Heglig was originally and currently (as of mid- April) a South Sudan territory, which is undeniable. However, for some explainable reasons Heglig is being shown6 on the map as a Sudanese region. This is what the international community seems to base their warning of withdrawal on. However, for South Sudanese, this scenario should not be surprising as it is one of the major disputes in many parts of South Sudan including Juba. Thus, could South Sudanese apply the same principles they used in solving land disputes in Juba and other disputed areas?

Of course, withdrawal would be viable if Khartoum government withdraw from Abyei, and accept peaceful negotiations to resolve all these disputes. Also, the UN, AU and EU would have to deploy their forces in the disputed areas including Panthou.

Apparently, South Sudan would have to reconsider their decision on their next options; either advancing to Abyei and other contested regions on a full-scale war or unconditionally withdraw from Panthou, regardless. That means, adhesiveness to only panthou is never a solution since South Sudan will only be entertaining Khartoum’s accusations and yet the international community won’t implement any traded accusations.

South Sudanese has to commit to either full-scale war or no war. In either case, their decision has to be quick, efficient and achievable within a given time.

On the other hand, withdrawal from Panthou (Heglig) would be a win for South Sudanese in the long run. If the South peacefully withdraws, they would be able to work out their current misconceptions with UN, US, AU, Egypt, EU and others. They would be able to bale out economic sanctions and further depreciation of their currency. South Sudan would retain their status quos that the Khartoum regime has witnessed their inflated biceps, which would be a bail for reaching agreements on the remaining issues. Moreover, Sudan would also stop their “undercover” bombardments of innocent civilians in Unity states and any other areas along the border. Both parties may postpone a full-scale war, which could be more advantageous to the South since their economy may boom when the North would be barely surviving.

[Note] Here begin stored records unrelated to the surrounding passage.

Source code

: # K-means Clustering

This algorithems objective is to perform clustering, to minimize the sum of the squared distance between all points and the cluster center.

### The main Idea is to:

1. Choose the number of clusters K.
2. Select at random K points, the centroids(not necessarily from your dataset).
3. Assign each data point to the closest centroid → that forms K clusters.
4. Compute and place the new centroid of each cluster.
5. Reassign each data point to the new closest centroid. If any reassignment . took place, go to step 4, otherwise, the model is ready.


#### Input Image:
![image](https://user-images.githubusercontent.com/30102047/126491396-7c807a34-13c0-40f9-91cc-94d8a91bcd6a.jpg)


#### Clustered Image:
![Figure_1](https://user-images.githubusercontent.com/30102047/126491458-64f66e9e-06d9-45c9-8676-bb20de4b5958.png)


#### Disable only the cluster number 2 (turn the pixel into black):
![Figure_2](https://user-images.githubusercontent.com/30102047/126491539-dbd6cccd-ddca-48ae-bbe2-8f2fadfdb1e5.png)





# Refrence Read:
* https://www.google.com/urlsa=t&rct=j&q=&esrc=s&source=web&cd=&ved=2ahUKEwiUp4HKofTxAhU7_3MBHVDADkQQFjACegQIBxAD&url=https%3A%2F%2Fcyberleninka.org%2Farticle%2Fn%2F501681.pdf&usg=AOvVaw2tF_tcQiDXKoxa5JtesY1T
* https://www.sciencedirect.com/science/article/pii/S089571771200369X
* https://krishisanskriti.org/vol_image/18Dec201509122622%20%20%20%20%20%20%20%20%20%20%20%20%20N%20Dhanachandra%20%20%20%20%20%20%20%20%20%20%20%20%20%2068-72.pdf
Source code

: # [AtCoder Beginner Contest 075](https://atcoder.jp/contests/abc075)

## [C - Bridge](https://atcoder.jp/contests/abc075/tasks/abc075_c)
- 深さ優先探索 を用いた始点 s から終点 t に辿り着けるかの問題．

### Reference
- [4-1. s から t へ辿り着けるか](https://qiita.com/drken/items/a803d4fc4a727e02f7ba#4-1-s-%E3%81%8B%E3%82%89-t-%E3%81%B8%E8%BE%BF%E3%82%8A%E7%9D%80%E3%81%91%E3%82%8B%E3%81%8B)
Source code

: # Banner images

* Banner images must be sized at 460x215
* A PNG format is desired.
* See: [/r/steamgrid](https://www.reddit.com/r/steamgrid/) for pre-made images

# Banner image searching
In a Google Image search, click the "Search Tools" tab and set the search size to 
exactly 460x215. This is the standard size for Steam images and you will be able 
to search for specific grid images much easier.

In other words, there would be no point clinging to the same straw with a dying man or else we would both be willing recruits of a never ending streams of tribal, religious, social and political curse. Try to analyze this report7!!

Consequences:

“The recent violence threatens to return both countries to full-scale war and the period of tragic loss of life and suffering, destroyed infrastructure, and economic devastation, which they have worked so hard and long to overcome”, the Council said in a statement delivered8 by Susan Rice of the United States.

After the oil shutdown in January, South Sudanese economy2 has been struggling, and now it would be Sudanese pound and development in both countries.

If the bombardment continues in Unity state, Bentiu, then it would be hard for investors to invest in South Sudan oil, and the country will remain as it has been for the last centuries. Similarly, the agriculture and any other industries that would have been established will be affected due to lack of services, war and its aftermath. Well, because South Sudanese know these consequences, then there would be no need to polarize them!

South Sudan is just a toddler but with great potentials. As estimated in 2009 census, South Sudan is only 8millions in population compared to 32 millions (well, including their rebels) in the North. However, as South Sudanese say “it’s not the flesh that goes to war, but the mentality”. Therefore, just as they captured Panthou, they would also capture Khartoum depending on South Sudanese definition of “mentality”. This may be right, as it was Biblically the case between David and Goliath. However, if Goliath also had a sling or perhaps the “blessings” that David had, then it would have been by chance that David would gather his courage.

Postponing war.

Many South Sudanese had no intentions of returning to a “meaningless war” as president Salva Kiir repeatedly announces in his speeches. Therefore, ignoring the chances of a full-scale war, let’s first brainstorm on how far we would reach before taking this upper hand of “teaching Bashir a lesson”.

As it is the case today, chances of delaying a war have to come at a cost. It would be asymptotically bounded to how much we give up today for tomorrow. And since we can’t sacrifice without our consciences, let’s take a few second to reevaluate any possibility:  is South Sudan willing to constraint within the fundamentally acceptable self-defense? That is would South Sudan abide to international community’s definition of “self-defense”? Could South Sudan only vindicate by presenting any necessary proofs to Permanent Court of Arbitration9 (PCA) instead of exchanging accusations with Khartoum government? After all, the satellite recordings may prove any traceable proof, if need be.  Can South Sudan afford to delay a full-scale war? And if so, do South Sudanese have cause(s) of this mini-war?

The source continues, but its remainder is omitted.